▸ EXERCISE
Output the complete listing exactly, please, and keep the pictures out of it.

▸ THE DATA
**********

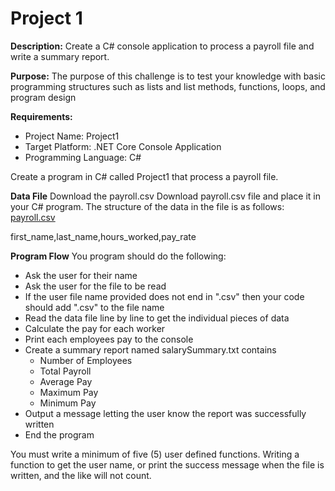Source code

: # **Project 1**
**Description:** Create a C# console application to process a payroll file and write a summary report.

**Purpose:** The purpose of this challenge is to test your knowledge with basic programming structures such as lists and list methods, functions, loops, and program design

**Requirements:**

- Project Name: Project1
- Target Platform: .NET Core Console Application
- Programming Language: C#

Create a program in C# called Project1 that process a payroll file.

**Data File**
Download the payroll.csv  Download payroll.csv file and place it in your C# program. The structure of the data in the file is as follows:
[payroll.csv](https://github.com/mehfmd/IT-2040/files/8187254/payroll.csv)

first_name,last_name,hours_worked,pay_rate

**Program Flow**
You program should do the following:

- Ask the user for their name
- Ask the user for the file to be read
- If the user file name provided does not end in ".csv" then your code should add ".csv" to the file name
- Read the data file line by line to get the individual pieces of data
- Calculate the pay for each worker
- Print each employees pay to the console
- Create a summary report named salarySummary.txt contains
    - Number of Employees
    - Total Payroll
    - Average Pay
    - Maximum Pay
    - Minimum Pay
- Output a message letting the user know the report was successfully written
- End the program

You must write a minimum of five (5) user defined functions. Writing a function to get the user name, or print the success message when the file is written, and the like will not count.
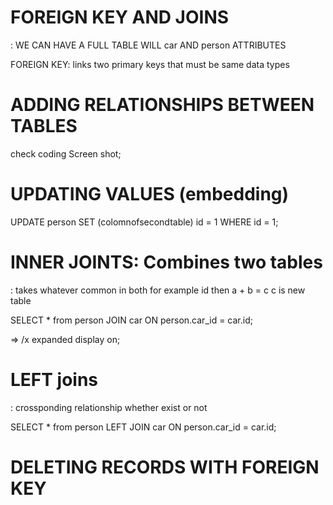 # FOREIGN KEY AND JOINS
: WE CAN HAVE A FULL TABLE WILL car AND person ATTRIBUTES

FOREIGN KEY: links two primary keys that must be same data types

# ADDING RELATIONSHIPS BETWEEN TABLES

check coding Screen shot;

# UPDATING VALUES (embedding)

UPDATE person SET (colomnofsecondtable) id = 1 WHERE id = 1;

# INNER JOINTS: Combines two tables 
: takes whatever common in both for example id then a + b = c c is new table

SELECT * from person
JOIN car ON person.car_id = car.id;

=>    /x expanded display on;

# LEFT joins
: crossponding relationship whether exist or not 

SELECT * from person
LEFT JOIN car ON person.car_id = car.id;

# DELETING RECORDS WITH FOREIGN KEY
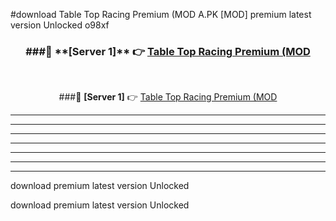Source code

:#download Table Top Racing Premium (MOD A.PK [MOD] premium latest version Unlocked o98xf 



<div align="center">
<h3>###🔹 **[Server 1]** 👉 <a href="https://download1apk.web.app/">Table Top Racing Premium (MOD</a></h3><br>


###🔹 **[Server 1]** 👉 <a href="https://download1apk.web.app/">Table Top Racing Premium (MOD</a></h3>
</div>



----------------------------------------------------------

----------------------------------------------------------

----------------------------------------------------------

----------------------------------------------------------

----------------------------------------------------------

----------------------------------------------------------

----------------------------------------------------------

download premium latest version Unlocked

download premium latest version Unlocked
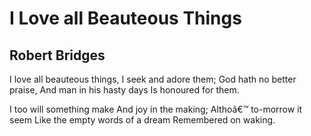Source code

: # I Love all Beauteous Things
## Robert Bridges
I love all beauteous things,
I seek and adore them;
God hath no better praise,
And man in his hasty days
Is honoured for them.

I too will something make
And joy in the making;
Althoâ€™ to-morrow it seem
Like the empty words of a dream
Remembered on waking.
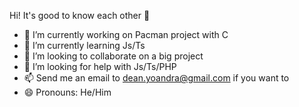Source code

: Hi! It's good to know each other 👋

- 🔭 I’m currently working on Pacman project with C
- 🌱 I’m currently learning Js/Ts
- 👯 I’m looking to collaborate on a big project
- 🤔 I’m looking for help with Js/Ts/PHP
- 📫 Send me an email to dean.yoandra@gmail.com if you want to 
- 😄 Pronouns: He/Him

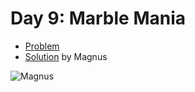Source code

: # Day 9: Marble Mania

- [Problem](https://adventofcode.com/2018/day/9)
- [Solution](https://github.com/kyeett/adventofcode/tree/master/2018/day-9) by Magnus

![Magnus](https://avatars1.githubusercontent.com/u/737646?s=100&u=0076f6745a279a959157b3c57d325a11340f70c6&v=4)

**********

▸ ANSWER TO THIS EXERCISE
Source code

: # **Project 1**
**Description:** Create a C# console application to process a payroll file and write a summary report.

**Purpose:** The purpose of this challenge is to test your knowledge with basic programming structures such as lists and list methods, functions, loops, and program design

**Requirements:**

- Project Name: Project1
- Target Platform: .NET Core Console Application
- Programming Language: C#

Create a program in C# called Project1 that process a payroll file.

**Data File**
Download the payroll.csv  Download payroll.csv file and place it in your C# program. The structure of the data in the file is as follows:
[payroll.csv](https://github.com/mehfmd/IT-2040/files/8187254/payroll.csv)

first_name,last_name,hours_worked,pay_rate

**Program Flow**
You program should do the following:

- Ask the user for their name
- Ask the user for the file to be read
- If the user file name provided does not end in ".csv" then your code should add ".csv" to the file name
- Read the data file line by line to get the individual pieces of data
- Calculate the pay for each worker
- Print each employees pay to the console
- Create a summary report named salarySummary.txt contains
    - Number of Employees
    - Total Payroll
    - Average Pay
    - Maximum Pay
    - Minimum Pay
- Output a message letting the user know the report was successfully written
- End the program

You must write a minimum of five (5) user defined functions. Writing a function to get the user name, or print the success message when the file is written, and the like will not count.
 # FOREIGN KEY AND JOINS
: WE CAN HAVE A FULL TABLE WILL car AND person ATTRIBUTES

FOREIGN KEY: links two primary keys that must be same data types

# ADDING RELATIONSHIPS BETWEEN TABLES

check coding Screen shot;

# UPDATING VALUES (embedding)

UPDATE person SET (colomnofsecondtable) id = 1 WHERE id = 1;

# INNER JOINTS: Combines two tables 
: takes whatever common in both for example id then a + b = c c is new table

SELECT * from person
JOIN car ON person.car_id = car.id;

=>    /x expanded display on;

# LEFT joins
: crossponding relationship whether exist or not 

SELECT * from person
LEFT JOIN car ON person.car_id = car.id;

# DELETING RECORDS WITH FOREIGN KEY
Source code

:#download Table Top Racing Premium (MOD A.PK [MOD] premium latest version Unlocked o98xf 



<div align="center">
<h3>###🔹 **[Server 1]** 👉 <a href="https://download1apk.web.app/">Table Top Racing Premium (MOD</a></h3><br>


###🔹 **[Server 1]** 👉 <a href="https://download1apk.web.app/">Table Top Racing Premium (MOD</a></h3>
</div>



----------------------------------------------------------

----------------------------------------------------------

----------------------------------------------------------

----------------------------------------------------------

----------------------------------------------------------

----------------------------------------------------------

----------------------------------------------------------

download premium latest version Unlocked

download premium latest version Unlocked
Source code

: # I Love all Beauteous Things
## Robert Bridges
I love all beauteous things,
I seek and adore them;
God hath no better praise,
And man in his hasty days
Is honoured for them.

I too will something make
And joy in the making;
Althoâ€™ to-morrow it seem
Like the empty words of a dream
Remembered on waking.
Source code

: Hi! It's good to know each other 👋

- 🔭 I’m currently working on Pacman project with C
- 🌱 I’m currently learning Js/Ts
- 👯 I’m looking to collaborate on a big project
- 🤔 I’m looking for help with Js/Ts/PHP
- 📫 Send me an email to dean.yoandra@gmail.com if you want to 
- 😄 Pronouns: He/Him

Source code

: # Day 9: Marble Mania

- [Problem](https://adventofcode.com/2018/day/9)
- [Solution](https://github.com/kyeett/adventofcode/tree/master/2018/day-9) by Magnus

![Magnus](https://avatars1.githubusercontent.com/u/737646?s=100&u=0076f6745a279a959157b3c57d325a11340f70c6&v=4)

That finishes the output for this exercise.